**Task:**
Below are several entries. Transcribe exactly those lines that fall from the one with "## Overview" through the one with "- **UI Enhancements**: Interface", end lines included.

**Data provided:**
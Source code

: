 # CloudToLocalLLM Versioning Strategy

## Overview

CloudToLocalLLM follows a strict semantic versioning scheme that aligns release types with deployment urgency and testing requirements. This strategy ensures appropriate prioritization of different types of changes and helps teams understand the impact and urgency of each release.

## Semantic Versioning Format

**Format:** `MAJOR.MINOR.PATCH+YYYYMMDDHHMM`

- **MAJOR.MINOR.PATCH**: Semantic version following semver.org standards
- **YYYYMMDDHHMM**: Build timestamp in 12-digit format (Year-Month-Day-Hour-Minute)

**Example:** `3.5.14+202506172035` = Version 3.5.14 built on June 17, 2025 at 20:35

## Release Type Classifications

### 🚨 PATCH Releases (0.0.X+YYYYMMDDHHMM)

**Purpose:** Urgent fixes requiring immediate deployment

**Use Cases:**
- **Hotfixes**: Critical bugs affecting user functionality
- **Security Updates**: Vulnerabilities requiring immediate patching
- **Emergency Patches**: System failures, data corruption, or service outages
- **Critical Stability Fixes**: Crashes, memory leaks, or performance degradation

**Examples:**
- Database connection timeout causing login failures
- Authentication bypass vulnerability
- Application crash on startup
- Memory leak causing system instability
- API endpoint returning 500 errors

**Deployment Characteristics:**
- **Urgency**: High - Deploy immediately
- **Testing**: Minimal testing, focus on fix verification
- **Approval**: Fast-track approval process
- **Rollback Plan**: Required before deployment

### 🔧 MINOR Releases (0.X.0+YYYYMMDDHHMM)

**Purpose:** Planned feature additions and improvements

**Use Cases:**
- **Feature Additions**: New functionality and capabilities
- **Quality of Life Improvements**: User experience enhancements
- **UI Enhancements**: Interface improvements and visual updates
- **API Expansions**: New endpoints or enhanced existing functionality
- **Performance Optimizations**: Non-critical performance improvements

**Expected answer:**
## Overview

CloudToLocalLLM follows a strict semantic versioning scheme that aligns release types with deployment urgency and testing requirements. This strategy ensures appropriate prioritization of different types of changes and helps teams understand the impact and urgency of each release.

## Semantic Versioning Format

**Format:** `MAJOR.MINOR.PATCH+YYYYMMDDHHMM`

- **MAJOR.MINOR.PATCH**: Semantic version following semver.org standards
- **YYYYMMDDHHMM**: Build timestamp in 12-digit format (Year-Month-Day-Hour-Minute)

**Example:** `3.5.14+202506172035` = Version 3.5.14 built on June 17, 2025 at 20:35

## Release Type Classifications

### 🚨 PATCH Releases (0.0.X+YYYYMMDDHHMM)

**Purpose:** Urgent fixes requiring immediate deployment

**Use Cases:**
- **Hotfixes**: Critical bugs affecting user functionality
- **Security Updates**: Vulnerabilities requiring immediate patching
- **Emergency Patches**: System failures, data corruption, or service outages
- **Critical Stability Fixes**: Crashes, memory leaks, or performance degradation

**Examples:**
- Database connection timeout causing login failures
- Authentication bypass vulnerability
- Application crash on startup
- Memory leak causing system instability
- API endpoint returning 500 errors

**Deployment Characteristics:**
- **Urgency**: High - Deploy immediately
- **Testing**: Minimal testing, focus on fix verification
- **Approval**: Fast-track approval process
- **Rollback Plan**: Required before deployment

### 🔧 MINOR Releases (0.X.0+YYYYMMDDHHMM)

**Purpose:** Planned feature additions and improvements

**Use Cases:**
- **Feature Additions**: New functionality and capabilities
- **Quality of Life Improvements**: User experience enhancements
- **UI Enhancements**: Interface improvements and visual updates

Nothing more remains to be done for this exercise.